Man bringing sacrifice to the alter

How are korbanot supposed to get me closer to God?

Korbanot (animal sacrifices) are probably the most foreign Torah concept to the 21st century Jew. For many, it kind of feels, well… antiquated and irrelevant. No matter how hard I try, I really struggle to relate to korbanot. I’ve always heard the beautiful idea that the word korban comes from the shoresh (root) ק ר ב, meaning to come close, but how in the world is sacrificing animals supposed to get me closer to God? 

How are the different types of korbanot related to each other?

You know what makes appreciating the idea of korbanot even more difficult? Every decent explanation I hear only makes sense if you think about korbanot as all being the same type (chatat, olah, etc.). For example, the Ramban says that the animal we sacrifice takes our place, so instead of our body getting burned on the mizbeach (altar) and our blood being sprinkled by the Kohanim (priests), that all happens to the animal. We get to watch and hopefully feel contrite for what we’ve done wrong and freaked out enough that we never sin again. Don’t get me wrong, I’m definitely glad that I don’t have to get burned on the mizbeach for every sin I commit, but it’s hard for me to see how this helps us explain voluntary or communal korbanot, which don’t seem to have anything to do with feeling remorse, regret or fear for my wrong doings.

The truth is, the Torah outlines multiple types of korbanot, and they’re brought for different reasons and on different occasions. How are we meant to understand the idea of animal sacrifice given that there are so many different types? Do the different kinds of korbanot relate to each other in some way?  What can they each tell us about how korbanot, in general, help us forge a closer and deeper bond with God?

Check out the following video in which Rabbi Fohrman explains how korbanot really can help us get closer to God.
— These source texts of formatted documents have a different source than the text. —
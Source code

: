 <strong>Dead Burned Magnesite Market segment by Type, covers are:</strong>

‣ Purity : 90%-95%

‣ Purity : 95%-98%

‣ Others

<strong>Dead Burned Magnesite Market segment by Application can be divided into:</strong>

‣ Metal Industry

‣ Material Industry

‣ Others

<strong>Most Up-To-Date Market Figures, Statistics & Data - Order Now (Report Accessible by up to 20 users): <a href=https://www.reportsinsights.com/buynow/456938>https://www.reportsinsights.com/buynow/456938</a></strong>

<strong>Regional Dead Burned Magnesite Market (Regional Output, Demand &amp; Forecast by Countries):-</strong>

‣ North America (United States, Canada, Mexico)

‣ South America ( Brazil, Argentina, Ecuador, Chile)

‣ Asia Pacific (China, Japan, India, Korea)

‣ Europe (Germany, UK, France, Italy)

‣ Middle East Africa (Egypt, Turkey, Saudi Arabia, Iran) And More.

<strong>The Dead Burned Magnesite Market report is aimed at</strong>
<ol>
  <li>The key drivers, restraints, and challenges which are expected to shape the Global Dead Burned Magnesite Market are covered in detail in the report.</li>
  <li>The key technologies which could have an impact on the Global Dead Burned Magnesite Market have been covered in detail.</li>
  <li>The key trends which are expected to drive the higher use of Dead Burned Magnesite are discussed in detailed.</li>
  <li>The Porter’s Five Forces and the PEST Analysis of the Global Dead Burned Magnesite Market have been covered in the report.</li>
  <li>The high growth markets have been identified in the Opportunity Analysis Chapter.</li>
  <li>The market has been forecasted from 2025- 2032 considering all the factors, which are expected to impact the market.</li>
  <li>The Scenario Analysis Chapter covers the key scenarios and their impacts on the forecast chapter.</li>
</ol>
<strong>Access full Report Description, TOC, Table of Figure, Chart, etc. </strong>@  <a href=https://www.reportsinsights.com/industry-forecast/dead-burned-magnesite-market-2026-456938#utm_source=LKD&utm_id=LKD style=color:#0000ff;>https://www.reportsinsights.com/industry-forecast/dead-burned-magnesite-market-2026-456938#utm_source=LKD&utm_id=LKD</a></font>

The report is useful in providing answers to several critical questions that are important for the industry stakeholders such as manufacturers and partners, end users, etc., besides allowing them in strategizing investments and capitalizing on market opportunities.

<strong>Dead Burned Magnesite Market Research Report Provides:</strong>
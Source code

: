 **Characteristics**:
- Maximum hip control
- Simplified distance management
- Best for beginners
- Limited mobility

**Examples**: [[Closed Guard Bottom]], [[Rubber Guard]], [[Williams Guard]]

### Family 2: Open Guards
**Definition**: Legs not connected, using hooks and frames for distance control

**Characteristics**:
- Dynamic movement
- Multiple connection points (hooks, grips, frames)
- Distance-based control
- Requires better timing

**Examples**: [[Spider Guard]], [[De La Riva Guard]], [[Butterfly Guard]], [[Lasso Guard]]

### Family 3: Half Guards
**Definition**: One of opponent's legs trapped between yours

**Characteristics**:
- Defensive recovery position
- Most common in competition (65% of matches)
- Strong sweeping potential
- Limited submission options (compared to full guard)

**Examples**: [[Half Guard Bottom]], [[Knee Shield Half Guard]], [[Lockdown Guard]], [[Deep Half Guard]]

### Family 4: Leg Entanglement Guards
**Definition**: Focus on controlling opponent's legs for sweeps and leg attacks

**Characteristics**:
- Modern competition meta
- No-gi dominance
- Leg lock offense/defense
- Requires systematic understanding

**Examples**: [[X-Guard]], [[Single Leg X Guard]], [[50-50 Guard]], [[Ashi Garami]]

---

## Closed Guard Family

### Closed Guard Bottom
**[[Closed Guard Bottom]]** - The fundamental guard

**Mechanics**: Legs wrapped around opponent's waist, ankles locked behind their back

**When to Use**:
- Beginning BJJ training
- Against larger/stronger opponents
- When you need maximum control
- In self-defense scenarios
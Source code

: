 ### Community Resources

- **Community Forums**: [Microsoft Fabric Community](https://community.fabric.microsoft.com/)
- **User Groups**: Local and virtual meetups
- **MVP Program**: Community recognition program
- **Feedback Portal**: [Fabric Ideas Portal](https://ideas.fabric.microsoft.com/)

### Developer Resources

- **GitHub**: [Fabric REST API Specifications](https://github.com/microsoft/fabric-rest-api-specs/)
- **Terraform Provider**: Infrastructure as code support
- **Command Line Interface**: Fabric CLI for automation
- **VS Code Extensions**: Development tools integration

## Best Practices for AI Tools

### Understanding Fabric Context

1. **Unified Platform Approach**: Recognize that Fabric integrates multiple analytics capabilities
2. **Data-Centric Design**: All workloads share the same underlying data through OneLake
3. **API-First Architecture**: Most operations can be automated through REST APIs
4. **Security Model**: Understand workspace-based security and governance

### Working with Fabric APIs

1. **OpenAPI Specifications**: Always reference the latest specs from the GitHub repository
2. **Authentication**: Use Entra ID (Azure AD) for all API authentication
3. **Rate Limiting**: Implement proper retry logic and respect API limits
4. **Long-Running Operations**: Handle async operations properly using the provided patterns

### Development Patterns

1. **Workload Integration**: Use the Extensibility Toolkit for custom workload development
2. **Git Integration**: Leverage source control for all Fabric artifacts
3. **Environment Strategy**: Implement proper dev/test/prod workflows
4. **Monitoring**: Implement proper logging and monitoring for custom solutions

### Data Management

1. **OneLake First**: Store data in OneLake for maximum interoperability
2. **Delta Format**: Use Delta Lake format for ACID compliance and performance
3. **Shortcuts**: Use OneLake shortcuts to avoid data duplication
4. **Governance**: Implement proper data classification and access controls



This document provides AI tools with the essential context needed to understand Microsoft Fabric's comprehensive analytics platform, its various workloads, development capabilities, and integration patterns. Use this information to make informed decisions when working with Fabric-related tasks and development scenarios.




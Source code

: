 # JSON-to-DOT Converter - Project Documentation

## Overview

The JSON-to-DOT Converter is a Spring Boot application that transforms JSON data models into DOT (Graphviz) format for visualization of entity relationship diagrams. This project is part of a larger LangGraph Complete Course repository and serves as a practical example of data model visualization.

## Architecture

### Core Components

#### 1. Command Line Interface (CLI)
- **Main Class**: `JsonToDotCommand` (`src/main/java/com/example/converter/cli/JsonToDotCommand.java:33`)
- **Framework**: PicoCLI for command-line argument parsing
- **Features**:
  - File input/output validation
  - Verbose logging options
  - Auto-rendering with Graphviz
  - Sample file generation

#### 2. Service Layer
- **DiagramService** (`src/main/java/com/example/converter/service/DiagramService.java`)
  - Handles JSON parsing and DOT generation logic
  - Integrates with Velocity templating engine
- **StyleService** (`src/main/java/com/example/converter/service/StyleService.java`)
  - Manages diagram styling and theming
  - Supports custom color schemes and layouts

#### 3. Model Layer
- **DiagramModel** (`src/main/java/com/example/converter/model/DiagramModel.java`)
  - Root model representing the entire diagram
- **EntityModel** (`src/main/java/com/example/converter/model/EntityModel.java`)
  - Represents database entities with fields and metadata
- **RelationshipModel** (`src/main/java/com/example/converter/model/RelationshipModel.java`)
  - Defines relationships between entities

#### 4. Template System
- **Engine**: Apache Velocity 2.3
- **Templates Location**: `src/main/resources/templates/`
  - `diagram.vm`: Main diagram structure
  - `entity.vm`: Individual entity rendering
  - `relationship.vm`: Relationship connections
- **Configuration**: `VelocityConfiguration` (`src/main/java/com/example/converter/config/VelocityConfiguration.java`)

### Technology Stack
By exploring how each type of korban helps to foster a unique aspect of our relationship with God, we can see how the Torah’s practice of animal sacrifice brings us closer to our Creator. Subscribe now to add meaning to your Shabbat table and inspire your company with the beauty of the Torah. 

play buttonThe Spiritual Meaning Of Biblical Animal Sacrifices And Offerings

Parshat Vayikra in a Nutshell

Parsha Summary

In this week’s Torah portion, Parshat Vayikra, we have a detailed list of the various types of korbanot (sacrifices) that can be offered in the Mishkan (Tabernacle) and Beit HaMikdash (Temple)

  1. Olah: Elevation offering (commonly translated as a burnt offering)
  2. Mincha: Flour offering
  3. Shelamim: Peace offering
  4. Chatat: Sin offering
  5. Asham: Guilt offering

For each type of korban (sacrifice), we learn what types of animals can be used, when and why it would be brought, and a host of other laws about animal sacrifice rituals. 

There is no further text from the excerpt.